The Official Blog for ENGL 41416.

By MaryKate Schwerdt

What Luce Irigaray seems to be getting at in the excerpt from This Sex Which Is Not One is that woman, as a whole, is a dispersed being. She exists in numerous planes, fulfilling a single need from various sources. However, when she coerces, usually voluntarily, to a masculine dominated societal regimen, she is forced to fulfill her needs like man- from a single, concentrated source.

If I understand her correctly, I agree. Most people would agree that men have higher libidos than women, but after reading this, I’m not so sure. Perhaps women and men of the same age have close to equal amounts of sexual desire, but they’re expressed in different ways. Men are primarily focused on penetration, while women like other aspects of sexual interaction, like foreplay. There are a few studies that suggest women are better at multitasking than men, and maybe the difference in sexual appetites is another manifestation of that. However, these differences are often ignored when it comes to sex. People seem to expect mind-blowing intercourse just happening to be the norm- that somehow these two very different beings with very different anatomies are supposed to come together, differences out the window, and result in something incredible right off the bat.

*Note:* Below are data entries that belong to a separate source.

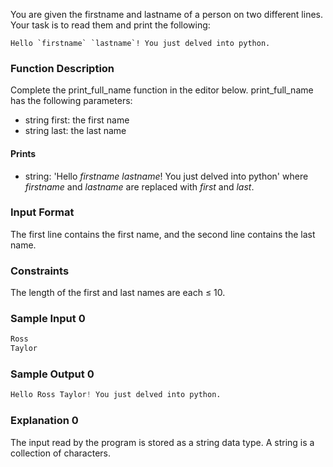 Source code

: You are given the firstname and lastname of a person on two different lines. Your task is to read them and print the following:
```
Hello `firstname` `lastname`! You just delved into python.
```
### Function Description
Complete the print_full_name function in the editor below.
print_full_name has the following parameters:
* string first: the first name
* string last: the last name
#### Prints
* string: 'Hello $first name$ $last name$! You just delved into python' where $first name$ and $last name$ are replaced with $first$ and $last$.

### Input Format
The first line contains the first name, and the second line contains the last name.

### Constraints
The length of the first and last names are each ≤ 10.

### Sample Input 0
```py
Ross
Taylor
```
### Sample Output 0
```py
Hello Ross Taylor! You just delved into python.
```
### Explanation 0
The input read by the program is stored as a string data type. A string is a collection of characters. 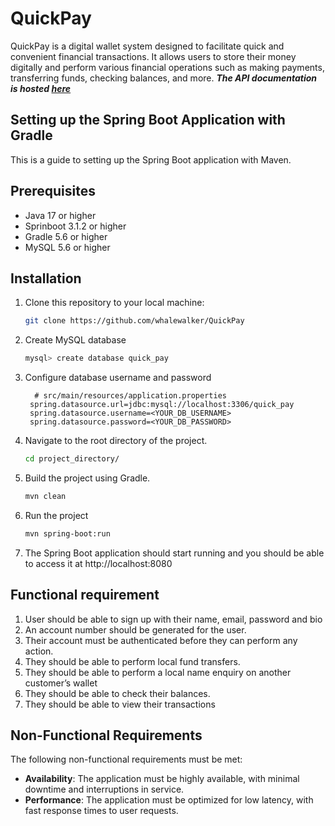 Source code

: # QuickPay
QuickPay is a digital wallet system designed to facilitate quick and convenient financial transactions. It allows users to store their money digitally and perform various financial operations such as making payments, transferring funds, checking balances, and more.
***The API documentation is hosted [here](https://documenter.getpostman.com/view/18385063/2s9XxySZiY)***


## Setting up the Spring Boot Application with Gradle

This is a guide to setting up the Spring Boot application with Maven.

## Prerequisites

- Java 17 or higher
- Sprinboot 3.1.2 or higher
- Gradle 5.6 or higher
- MySQL 5.6 or higher

## Installation

1. Clone this repository to your local machine:

    ```bash
    git clone https://github.com/whalewalker/QuickPay
    ```

2. Create MySQL database

   ```bash
   mysql> create database quick_pay
   ```

3. Configure database username and password

     ```properties
       # src/main/resources/application.properties
      spring.datasource.url=jdbc:mysql://localhost:3306/quick_pay
      spring.datasource.username=<YOUR_DB_USERNAME>
      spring.datasource.password=<YOUR_DB_PASSWORD>
     ```
   
4.  Navigate to the root directory of the project.
    ```bash
    cd project_directory/
    ```

5. Build the project using Gradle.
   ```bash
   mvn clean 
    ```
6. Run the project 
   ```bash
   mvn spring-boot:run
    ```
7. The Spring Boot application should start running and you should be able to access it at http://localhost:8080

## Functional requirement
1. User should be able to sign up with their name, email, password and bio
2. An account number should be generated for the user.
3. Their account must be authenticated before they can perform any action.
4. They should be able to perform local fund transfers.
5. They should be able to perform a local name enquiry on another customer’s
wallet
6. They should be able to check their balances.
7. They should be able to view their transactions

## Non-Functional Requirements
The following non-functional requirements must be met:
- **Availability**: The application must be highly available, with minimal downtime and interruptions in service.
- **Performance**: The application must be optimized for low latency, with fast response times to user requests.

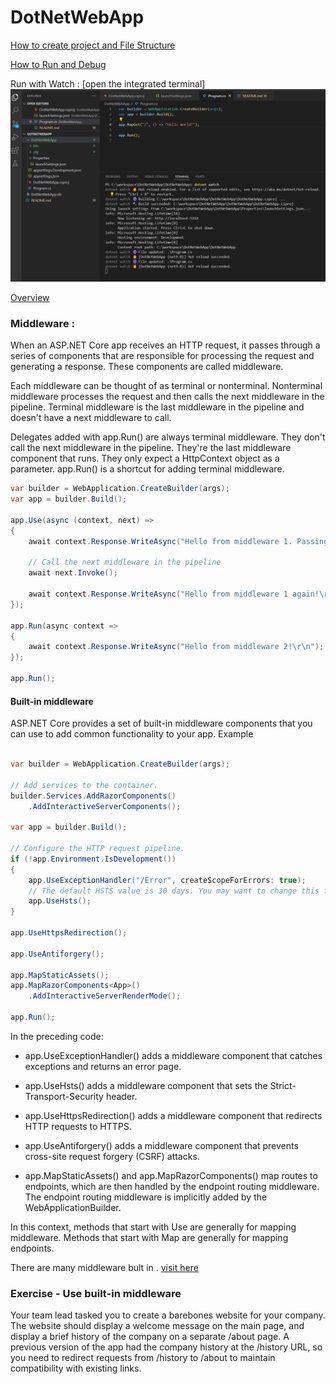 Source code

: # DotNetWebApp

[How to create project and File Structure](https://learn.microsoft.com/en-us/training/modules/build-your-first-aspnet-core-web-app/3-exercise-create-project?pivots=vscode)

[How to Run and Debug](https://learn.microsoft.com/en-us/training/modules/build-your-first-aspnet-core-web-app/4-exercise-run-project?pivots=vscode)

Run with Watch : [open the integrated terminal]
<img src="DotNetWebApp/image/ss1.png">

[Overview](https://learn.microsoft.com/en-us/training/modules/introduction-to-aspnet-core/3-how-aspnet-core-works)


### Middleware : 
When an ASP.NET Core app receives an HTTP request, it passes through a series of components that are responsible for processing the request and generating a response. These components are called middleware.

Each middleware can be thought of as terminal or nonterminal. Nonterminal middleware processes the request and then calls the next middleware in the pipeline. Terminal middleware is the last middleware in the pipeline and doesn't have a next middleware to call.

Delegates added with app.Run() are always terminal middleware. They don't call the next middleware in the pipeline. They're the last middleware component that runs. They only expect a HttpContext object as a parameter. app.Run() is a shortcut for adding terminal middleware.


```csharp
var builder = WebApplication.CreateBuilder(args);
var app = builder.Build();

app.Use(async (context, next) =>
{
    await context.Response.WriteAsync("Hello from middleware 1. Passing to the next middleware!\r\n");

    // Call the next middleware in the pipeline
    await next.Invoke();

    await context.Response.WriteAsync("Hello from middleware 1 again!\r\n");
});

app.Run(async context =>
{
    await context.Response.WriteAsync("Hello from middleware 2!\r\n");
});

app.Run();

```
#### Built-in middleware
ASP.NET Core provides a set of built-in middleware components that you can use to add common functionality to your app. Example

```csharp

var builder = WebApplication.CreateBuilder(args);

// Add services to the container.
builder.Services.AddRazorComponents()
    .AddInteractiveServerComponents();

var app = builder.Build();

// Configure the HTTP request pipeline.
if (!app.Environment.IsDevelopment())
{
    app.UseExceptionHandler("/Error", createScopeForErrors: true);
    // The default HSTS value is 30 days. You may want to change this for production scenarios, see https://aka.ms/aspnetcore-hsts.
    app.UseHsts();
}

app.UseHttpsRedirection();

app.UseAntiforgery();

app.MapStaticAssets();
app.MapRazorComponents<App>()
    .AddInteractiveServerRenderMode();

app.Run();
```

In the preceding code:

* app.UseExceptionHandler() adds a middleware component that catches exceptions and returns an error page.

* app.UseHsts() adds a middleware component that sets the Strict-Transport-Security header.

* app.UseHttpsRedirection() adds a middleware component that redirects HTTP requests to HTTPS.

* app.UseAntiforgery() adds a middleware component that prevents cross-site request forgery (CSRF) attacks.

* app.MapStaticAssets() and app.MapRazorComponents<App>() map routes to endpoints, which are then handled by the endpoint routing middleware. The endpoint routing middleware is implicitly added by the WebApplicationBuilder.

In this context, methods that start with Use are generally for mapping middleware. Methods that start with Map are generally for mapping endpoints.

There are many middleware bult in . [visit here](https://learn.microsoft.com/en-us/aspnet/core/fundamentals/middleware/?view=aspnetcore-8.0&preserve-view=true)


### Exercise - Use built-in middleware

Your team lead tasked you to create a barebones website for your company. The website should display a welcome message on the main page, and display a brief history of the company on a separate /about page. A previous version of the app had the company history at the /history URL, so you need to redirect requests from /history to /about to maintain compatibility with existing links.

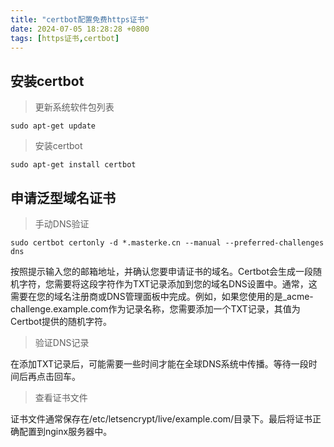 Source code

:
 ```yaml
---
title: "certbot配置免费https证书"
date: 2024-07-05 18:28:28 +0800
tags: [https证书,certbot]
---
```


## 安装certbot
> 更新系统软件包列表
```
sudo apt-get update
```
> 安装certbot
```
sudo apt-get install certbot
```

## 申请泛型域名证书
> 手动DNS验证
```
sudo certbot certonly -d *.masterke.cn --manual --preferred-challenges dns
```

按照提示输入您的邮箱地址，并确认您要申请证书的域名。Certbot会生成一段随机字符，您需要将这段字符作为TXT记录添加到您的域名DNS设置中。通常，这需要在您的域名注册商或DNS管理面板中完成。例如，如果您使用的是_acme-challenge.example.com作为记录名称，您需要添加一个TXT记录，其值为Certbot提供的随机字符。

> 验证DNS记录

在添加TXT记录后，可能需要一些时间才能在全球DNS系统中传播。等待一段时间后再点击回车。

> 查看证书文件

证书文件通常保存在/etc/letsencrypt/live/example.com/目录下。最后将证书正确配置到nginx服务器中。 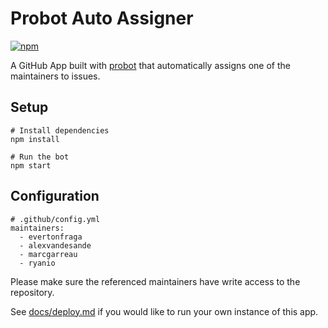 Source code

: # Probot Auto Assigner

[![npm](https://badge.fury.io/js/probot-auto-assigner.svg)](https://www.npmjs.com/package/probot-auto-assigner)


A GitHub App built with [probot](https://github.com/probot/probot) that automatically assigns one of the maintainers to issues. 

## Setup

```
# Install dependencies
npm install

# Run the bot
npm start
```

## Configuration

```
# .github/config.yml
maintainers:
  - evertonfraga
  - alexvandesande
  - marcgarreau
  - ryanio
```

Please make sure the referenced maintainers have write access to the repository.


See [docs/deploy.md](docs/deploy.md) if you would like to run your own instance of this app.

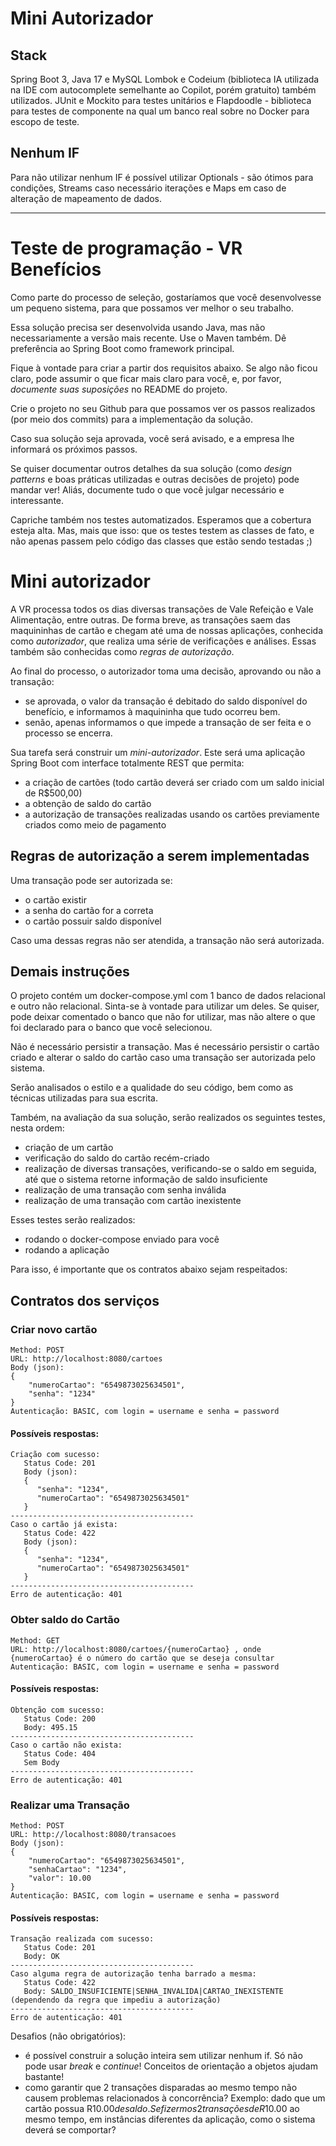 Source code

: # Mini Autorizador

## Stack

Spring Boot 3, Java 17 e MySQL
Lombok e Codeium (biblioteca IA utilizada na IDE com autocomplete semelhante ao Copilot, porém gratuito) também utilizados.
JUnit e Mockito para testes unitários e Flapdoodle - biblioteca para testes de componente na qual um banco real sobre no Docker para escopo de teste.

## Nenhum IF

Para não utilizar nenhum IF é possível utilizar Optionals - são ótimos para condições, Streams caso necessário iterações e Maps em caso de alteração de mapeamento de dados.

---

# Teste de programação - VR Benefícios

Como parte do processo de seleção, gostaríamos que você desenvolvesse um pequeno sistema, para que possamos ver melhor o seu trabalho.

Essa solução precisa ser desenvolvida usando Java, mas não necessariamente a versão mais recente. Use o Maven também. Dê preferência ao Spring Boot como framework principal.

Fique à vontade para criar a partir dos requisitos abaixo. Se algo não ficou claro, pode assumir o que ficar mais claro para você, e, por favor, *documente suas suposições* no README do projeto.

Crie o projeto no seu Github para que possamos ver os passos realizados (por meio dos commits) para a implementação da solução.

Caso sua solução seja aprovada, você será avisado, e a empresa lhe informará os próximos passos.

Se quiser documentar outros detalhes da sua solução (como *design patterns* e boas práticas utilizadas e outras decisões de projeto) pode mandar ver!
Aliás, documente tudo o que você julgar necessário e interessante.

Capriche também nos testes automatizados. Esperamos que a cobertura esteja alta. Mas, mais que isso: que os testes testem as classes de fato, e não apenas passem pelo código das classes que estão sendo testadas ;)

# Mini autorizador

A VR processa todos os dias diversas transações de Vale Refeição e Vale Alimentação, entre outras.
De forma breve, as transações saem das maquininhas de cartão e chegam até uma de nossas aplicações, conhecida como *autorizador*, que realiza uma série de verificações e análises. Essas também são conhecidas como *regras de autorização*.

Ao final do processo, o autorizador toma uma decisão, aprovando ou não a transação:
* se aprovada, o valor da transação é debitado do saldo disponível do benefício, e informamos à maquininha que tudo ocorreu bem.
* senão, apenas informamos o que impede a transação de ser feita e o processo se encerra.

Sua tarefa será construir um *mini-autorizador*. Este será uma aplicação Spring Boot com interface totalmente REST que permita:

* a criação de cartões (todo cartão deverá ser criado com um saldo inicial de R$500,00)
* a obtenção de saldo do cartão
* a autorização de transações realizadas usando os cartões previamente criados como meio de pagamento

## Regras de autorização a serem implementadas

Uma transação pode ser autorizada se:
* o cartão existir
* a senha do cartão for a correta
* o cartão possuir saldo disponível

Caso uma dessas regras não ser atendida, a transação não será autorizada.

## Demais instruções

O projeto contém um docker-compose.yml com 1 banco de dados relacional e outro não relacional.
Sinta-se à vontade para utilizar um deles. Se quiser, pode deixar comentado o banco que não for utilizar, mas não altere o que foi declarado para o banco que você selecionou.

Não é necessário persistir a transação. Mas é necessário persistir o cartão criado e alterar o saldo do cartão caso uma transação ser autorizada pelo sistema.

Serão analisados o estilo e a qualidade do seu código, bem como as técnicas utilizadas para sua escrita.

Também, na avaliação da sua solução, serão realizados os seguintes testes, nesta ordem:

* criação de um cartão
* verificação do saldo do cartão recém-criado
* realização de diversas transações, verificando-se o saldo em seguida, até que o sistema retorne informação de saldo insuficiente
* realização de uma transação com senha inválida
* realização de uma transação com cartão inexistente

Esses testes serão realizados:
* rodando o docker-compose enviado para você
* rodando a aplicação

Para isso, é importante que os contratos abaixo sejam respeitados:

## Contratos dos serviços

### Criar novo cartão
```
Method: POST
URL: http://localhost:8080/cartoes
Body (json):
{
    "numeroCartao": "6549873025634501",
    "senha": "1234"
}
Autenticação: BASIC, com login = username e senha = password
```
#### Possíveis respostas:
```
Criação com sucesso:
   Status Code: 201
   Body (json):
   {
      "senha": "1234",
      "numeroCartao": "6549873025634501"
   } 
-----------------------------------------
Caso o cartão já exista:
   Status Code: 422
   Body (json):
   {
      "senha": "1234",
      "numeroCartao": "6549873025634501"
   }
-----------------------------------------
Erro de autenticação: 401 
```

### Obter saldo do Cartão
```
Method: GET
URL: http://localhost:8080/cartoes/{numeroCartao} , onde {numeroCartao} é o número do cartão que se deseja consultar
Autenticação: BASIC, com login = username e senha = password
```

#### Possíveis respostas:
```
Obtenção com sucesso:
   Status Code: 200
   Body: 495.15 
-----------------------------------------
Caso o cartão não exista:
   Status Code: 404 
   Sem Body
-----------------------------------------
Erro de autenticação: 401 
```

### Realizar uma Transação
```
Method: POST
URL: http://localhost:8080/transacoes
Body (json):
{
    "numeroCartao": "6549873025634501",
    "senhaCartao": "1234",
    "valor": 10.00
}
Autenticação: BASIC, com login = username e senha = password
```

#### Possíveis respostas:
```
Transação realizada com sucesso:
   Status Code: 201
   Body: OK 
-----------------------------------------
Caso alguma regra de autorização tenha barrado a mesma:
   Status Code: 422 
   Body: SALDO_INSUFICIENTE|SENHA_INVALIDA|CARTAO_INEXISTENTE (dependendo da regra que impediu a autorização)
-----------------------------------------
Erro de autenticação: 401 
```

Desafios (não obrigatórios):
* é possível construir a solução inteira sem utilizar nenhum if. Só não pode usar *break* e *continue*! Conceitos de orientação a objetos ajudam bastante!
* como garantir que 2 transações disparadas ao mesmo tempo não causem problemas relacionados à concorrência?
  Exemplo: dado que um cartão possua R$10.00 de saldo. Se fizermos 2 transações de R$10.00 ao mesmo tempo, em instâncias diferentes da aplicação, como o sistema deverá se comportar?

For most men this doesn’t seem to be a problem. Let’s face it, it’s easier to find something if it’s all in one place. Going on Irigaray’s hypothesis, man’s sex is located on primarily one place- the penis –so pleasure is somewhat simpler for men. On the other hand, women have various erogenous zones with shifting concentrations making pleasure a little more complicated. These differentiating ways don’t point to a single sex having a superior experience than the other, but when one tries to conform to the other, there is a disconnection. Irigaray claims women define their pleasure by man’s definition. I think this rings very true for sex. Women who are not as enthusiastic about vaginal penetration as men are often seen as sort of broken because they do not fit the sexual convenience of man.

This concept of defining a woman according to man ties in nicely to chapter five of Woolf’s A Room of One’s Own. This concept is so instilled into society that it weaves its way into nearly all literature. So much so, in fact, that even Woolf herself is surprised when she sees that one woman liked another. Since Woolf’s time, the homosocial relationships of women have been explored somewhat, but the notion of defining oneself relative to many things, instead of just  man, is very important. I can relate to this a little- I have two older brothers and my father was the former Queens Deputy Bureau Chief of Homicides. I went to the same high school as my brothers, so I got pretty used to defining myself as “John and Pat’s sister.” I also work at the Office of Chief Medical Examiner’s Manhattan unit, where routine autopsies are done. There I often define myself as my father’s daughter. Granted, these self definitions are out of convenience, and I would just as readily define myself as my mother’s daughter where appropriate, but that type of maternal identification didn’t, according to Woolf, exist before the 19th century, making female homosociality a very unexplored area of human interaction.